Health-check against Postgres at the network layer (`pg_isready`) and the SQL layer (`SELECT 1`) separately. Alert on the network check first — that's a different failure (network/host) from the SQL check (auth/permission/lock). Track ECONNREFUSED rate per app instance; a single instance failing while others succeed points at that instance's network rather than Postgres being down.

Related errors

postgres
53300
Postgres rejected your connection because the server has hit `max_connections`. Each connection consumes ~10MB of RAM plus a backend process; the limit exists to protect the host from memory exhaustion.

Frequently asked questions

What's the difference between ECONNREFUSED and ETIMEDOUT? +

ECONNREFUSED = host actively rejected the connection (Postgres not running, port closed). ETIMEDOUT = no reply at all (host unreachable, firewall silently dropping packets, network partition). ECONNREFUSED is faster to fail; ETIMEDOUT means you waited the OS connect timeout (~75s on Linux).

Why does ECONNREFUSED only happen from my app and not from psql on the DB host? +

Almost always a network issue. `psql` from the DB host uses the loopback interface, which bypasses firewall rules. Your app on a different host (or in a container) hits the network firewall. Run `pg_isready` from the app's exact origin to reproduce.

I get ECONNREFUSED from inside Docker even though Postgres is running on my Mac. +

Inside Docker, `localhost` means the container, not your Mac. Use `host.docker.internal` (Docker Desktop) or `--network host` (Linux), or run Postgres in a container too and connect by service name in docker-compose.

My RDS instance returns ECONNREFUSED — is the database down? +

Almost certainly not. RDS is up but its security group isn't letting you in. Check: (a) DB's security group has an inbound rule for TCP 5432 from your app's security group, (b) DB is in the same VPC or VPC peering is configured, (c) for public access, the DB has Publicly Accessible: Yes and a route to an internet gateway.

Postgres is on port 5432 but I get ECONNREFUSED. Is something else listening? +

Maybe.

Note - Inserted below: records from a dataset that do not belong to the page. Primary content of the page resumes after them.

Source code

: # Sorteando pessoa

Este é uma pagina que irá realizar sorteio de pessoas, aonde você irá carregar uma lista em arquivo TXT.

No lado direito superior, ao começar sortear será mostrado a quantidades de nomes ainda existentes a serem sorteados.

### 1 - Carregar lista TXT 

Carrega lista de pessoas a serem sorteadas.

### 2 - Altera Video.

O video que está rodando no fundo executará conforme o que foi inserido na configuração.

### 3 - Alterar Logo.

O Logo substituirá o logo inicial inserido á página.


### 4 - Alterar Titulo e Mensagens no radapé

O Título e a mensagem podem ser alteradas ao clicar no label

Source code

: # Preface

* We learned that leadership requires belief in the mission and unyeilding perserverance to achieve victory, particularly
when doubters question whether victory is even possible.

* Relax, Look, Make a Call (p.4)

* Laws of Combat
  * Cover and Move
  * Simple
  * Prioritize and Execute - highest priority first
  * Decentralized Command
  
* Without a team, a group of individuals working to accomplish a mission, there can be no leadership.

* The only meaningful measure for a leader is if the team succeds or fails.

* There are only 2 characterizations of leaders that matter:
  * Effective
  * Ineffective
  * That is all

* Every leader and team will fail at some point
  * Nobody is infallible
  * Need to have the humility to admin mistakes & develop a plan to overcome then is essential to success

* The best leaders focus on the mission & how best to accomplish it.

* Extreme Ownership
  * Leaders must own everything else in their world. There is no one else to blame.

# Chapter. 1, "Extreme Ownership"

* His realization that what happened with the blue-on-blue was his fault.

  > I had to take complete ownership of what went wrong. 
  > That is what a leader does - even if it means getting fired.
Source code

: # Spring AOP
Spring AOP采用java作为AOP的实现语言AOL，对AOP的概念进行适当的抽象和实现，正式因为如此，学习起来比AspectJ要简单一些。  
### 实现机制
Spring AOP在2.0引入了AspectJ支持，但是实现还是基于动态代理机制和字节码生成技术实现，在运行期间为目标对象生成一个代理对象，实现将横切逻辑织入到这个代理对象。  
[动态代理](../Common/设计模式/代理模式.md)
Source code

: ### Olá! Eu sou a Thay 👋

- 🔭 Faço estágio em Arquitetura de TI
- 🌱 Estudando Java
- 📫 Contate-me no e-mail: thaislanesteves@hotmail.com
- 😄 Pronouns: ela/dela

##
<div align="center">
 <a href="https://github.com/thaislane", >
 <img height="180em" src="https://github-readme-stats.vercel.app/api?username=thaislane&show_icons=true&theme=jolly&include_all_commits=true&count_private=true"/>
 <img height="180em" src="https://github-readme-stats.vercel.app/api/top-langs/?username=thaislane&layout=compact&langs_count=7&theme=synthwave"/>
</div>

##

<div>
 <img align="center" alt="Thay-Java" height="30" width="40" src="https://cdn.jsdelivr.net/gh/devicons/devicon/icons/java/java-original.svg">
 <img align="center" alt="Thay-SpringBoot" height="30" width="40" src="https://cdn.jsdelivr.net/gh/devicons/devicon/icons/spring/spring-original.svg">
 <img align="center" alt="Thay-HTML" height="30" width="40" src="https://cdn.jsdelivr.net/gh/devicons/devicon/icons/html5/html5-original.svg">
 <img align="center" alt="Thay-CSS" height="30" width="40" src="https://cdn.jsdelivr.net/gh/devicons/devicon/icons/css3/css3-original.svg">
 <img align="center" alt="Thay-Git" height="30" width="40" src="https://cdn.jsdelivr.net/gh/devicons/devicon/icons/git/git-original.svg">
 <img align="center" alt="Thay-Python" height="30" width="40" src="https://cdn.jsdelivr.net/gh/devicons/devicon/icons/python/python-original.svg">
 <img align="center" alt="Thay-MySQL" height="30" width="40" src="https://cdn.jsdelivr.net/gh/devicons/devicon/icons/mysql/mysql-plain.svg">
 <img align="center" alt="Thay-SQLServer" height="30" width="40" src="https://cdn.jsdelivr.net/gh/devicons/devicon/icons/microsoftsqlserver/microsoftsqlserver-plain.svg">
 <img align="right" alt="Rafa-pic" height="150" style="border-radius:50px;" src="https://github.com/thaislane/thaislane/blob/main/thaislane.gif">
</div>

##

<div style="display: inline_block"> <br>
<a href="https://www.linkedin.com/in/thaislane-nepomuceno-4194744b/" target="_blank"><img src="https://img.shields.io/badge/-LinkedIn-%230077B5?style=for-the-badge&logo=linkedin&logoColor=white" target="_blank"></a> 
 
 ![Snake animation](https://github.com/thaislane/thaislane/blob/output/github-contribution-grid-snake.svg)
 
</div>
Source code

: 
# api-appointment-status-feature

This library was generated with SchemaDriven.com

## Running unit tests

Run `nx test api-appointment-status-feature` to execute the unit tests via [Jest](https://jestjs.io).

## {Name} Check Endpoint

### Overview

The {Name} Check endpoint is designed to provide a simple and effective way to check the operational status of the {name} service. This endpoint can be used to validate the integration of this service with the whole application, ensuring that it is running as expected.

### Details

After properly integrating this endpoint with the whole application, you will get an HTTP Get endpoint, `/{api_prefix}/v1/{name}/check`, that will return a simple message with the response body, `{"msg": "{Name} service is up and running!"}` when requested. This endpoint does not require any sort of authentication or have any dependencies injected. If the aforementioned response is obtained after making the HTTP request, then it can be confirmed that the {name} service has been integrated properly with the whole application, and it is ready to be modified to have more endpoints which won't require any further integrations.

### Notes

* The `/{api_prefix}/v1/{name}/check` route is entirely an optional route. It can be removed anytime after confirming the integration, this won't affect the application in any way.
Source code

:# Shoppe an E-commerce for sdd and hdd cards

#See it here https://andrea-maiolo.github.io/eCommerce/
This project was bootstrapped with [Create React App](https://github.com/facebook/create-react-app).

Run `sudo ss -tlnp | grep 5432` (Linux) or `lsof -i :5432` (Mac) on the DB host. If nothing shows, Postgres isn't bound to that port. If something else is bound (rare), you'll need to move Postgres or the conflicting service.

Should I retry on ECONNREFUSED? +

Yes — but with bounds. ECONNREFUSED is often transient during DB restarts or failovers. Retry with exponential backoff for ~30 seconds, then fail fast and surface the error. Don't retry forever; you'll mask outages from your monitoring.

Can a connection pool cause ECONNREFUSED? +

Not directly — pools cause "too many connections" errors, not ECONNREFUSED. But PgBouncer in front of Postgres can refuse new connections when its own pool is saturated, surfacing as ECONNREFUSED on the app side. Check PgBouncer's `SHOW POOLS;` to confirm.

Does ECONNREFUSED indicate a Postgres bug? +

Almost never. It's a network or operational issue 99% of the time — Postgres not started, wrong host, firewall, or connection-pool middleware. Postgres-side issues usually surface as authentication errors, "database does not exist," or "too many connections" — all of which are returned over an established TCP connection.

When to escalate to Postgres support

If Postgres logs show clean accept/reject patterns but the network layer is silent, escalate to your network team or cloud provider — that points at SG/NACL/route-table issues. If you're on managed Postgres (RDS, Cloud SQL, Heroku) and the provider's status page shows green but you can't connect, open a support ticket with your DB instance ID and a tcpdump from your app side.